*Activity*. Everything from the first line below through the line with "two groups, namely" is to be transcribed exactly, and nothing past it.

*Records for this exercise*.

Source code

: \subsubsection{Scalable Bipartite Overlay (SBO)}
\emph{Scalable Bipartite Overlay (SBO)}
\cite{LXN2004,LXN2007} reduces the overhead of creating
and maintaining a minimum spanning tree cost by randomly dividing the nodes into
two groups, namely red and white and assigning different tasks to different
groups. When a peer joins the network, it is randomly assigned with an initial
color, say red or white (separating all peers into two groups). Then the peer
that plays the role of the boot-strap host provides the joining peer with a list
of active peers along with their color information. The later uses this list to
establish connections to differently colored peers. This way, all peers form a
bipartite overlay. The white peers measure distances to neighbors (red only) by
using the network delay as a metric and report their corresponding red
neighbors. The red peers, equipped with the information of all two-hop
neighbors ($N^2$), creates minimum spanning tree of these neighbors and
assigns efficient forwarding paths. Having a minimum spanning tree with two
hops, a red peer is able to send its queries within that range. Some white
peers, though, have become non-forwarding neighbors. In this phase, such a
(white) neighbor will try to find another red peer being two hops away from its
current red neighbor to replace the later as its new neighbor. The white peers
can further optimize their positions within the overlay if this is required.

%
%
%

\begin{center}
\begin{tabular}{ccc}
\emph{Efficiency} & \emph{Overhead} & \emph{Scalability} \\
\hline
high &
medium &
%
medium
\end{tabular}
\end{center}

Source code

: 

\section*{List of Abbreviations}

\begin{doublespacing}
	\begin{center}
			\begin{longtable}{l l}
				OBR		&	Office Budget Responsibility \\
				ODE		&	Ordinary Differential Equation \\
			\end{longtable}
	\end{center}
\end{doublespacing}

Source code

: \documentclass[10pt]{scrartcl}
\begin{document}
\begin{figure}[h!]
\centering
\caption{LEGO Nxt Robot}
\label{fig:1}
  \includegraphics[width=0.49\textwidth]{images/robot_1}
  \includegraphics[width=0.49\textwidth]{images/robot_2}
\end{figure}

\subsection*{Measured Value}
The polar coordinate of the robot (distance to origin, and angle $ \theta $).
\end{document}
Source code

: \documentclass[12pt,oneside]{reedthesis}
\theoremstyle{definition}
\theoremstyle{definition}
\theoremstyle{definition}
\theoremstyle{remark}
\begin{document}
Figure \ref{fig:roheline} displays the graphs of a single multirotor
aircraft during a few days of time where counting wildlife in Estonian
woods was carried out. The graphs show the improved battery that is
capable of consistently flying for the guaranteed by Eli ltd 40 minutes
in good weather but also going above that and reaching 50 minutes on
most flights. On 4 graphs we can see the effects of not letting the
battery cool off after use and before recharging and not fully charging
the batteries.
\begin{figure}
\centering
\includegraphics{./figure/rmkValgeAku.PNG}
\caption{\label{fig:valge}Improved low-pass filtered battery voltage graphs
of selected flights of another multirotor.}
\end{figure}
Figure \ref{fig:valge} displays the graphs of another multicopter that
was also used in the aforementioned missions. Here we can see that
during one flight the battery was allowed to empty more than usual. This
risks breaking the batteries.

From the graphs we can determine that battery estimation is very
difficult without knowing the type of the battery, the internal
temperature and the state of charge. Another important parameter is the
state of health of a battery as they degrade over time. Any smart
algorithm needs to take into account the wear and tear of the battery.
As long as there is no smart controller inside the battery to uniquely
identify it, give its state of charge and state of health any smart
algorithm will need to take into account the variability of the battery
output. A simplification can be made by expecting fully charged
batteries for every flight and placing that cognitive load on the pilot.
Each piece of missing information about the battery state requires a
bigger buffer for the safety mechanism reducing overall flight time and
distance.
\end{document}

*Response area*.
Source code

: \subsubsection{Scalable Bipartite Overlay (SBO)}
\emph{Scalable Bipartite Overlay (SBO)}
\cite{LXN2004,LXN2007} reduces the overhead of creating
and maintaining a minimum spanning tree cost by randomly dividing the nodes into
two groups, namely red and white and assigning different tasks to different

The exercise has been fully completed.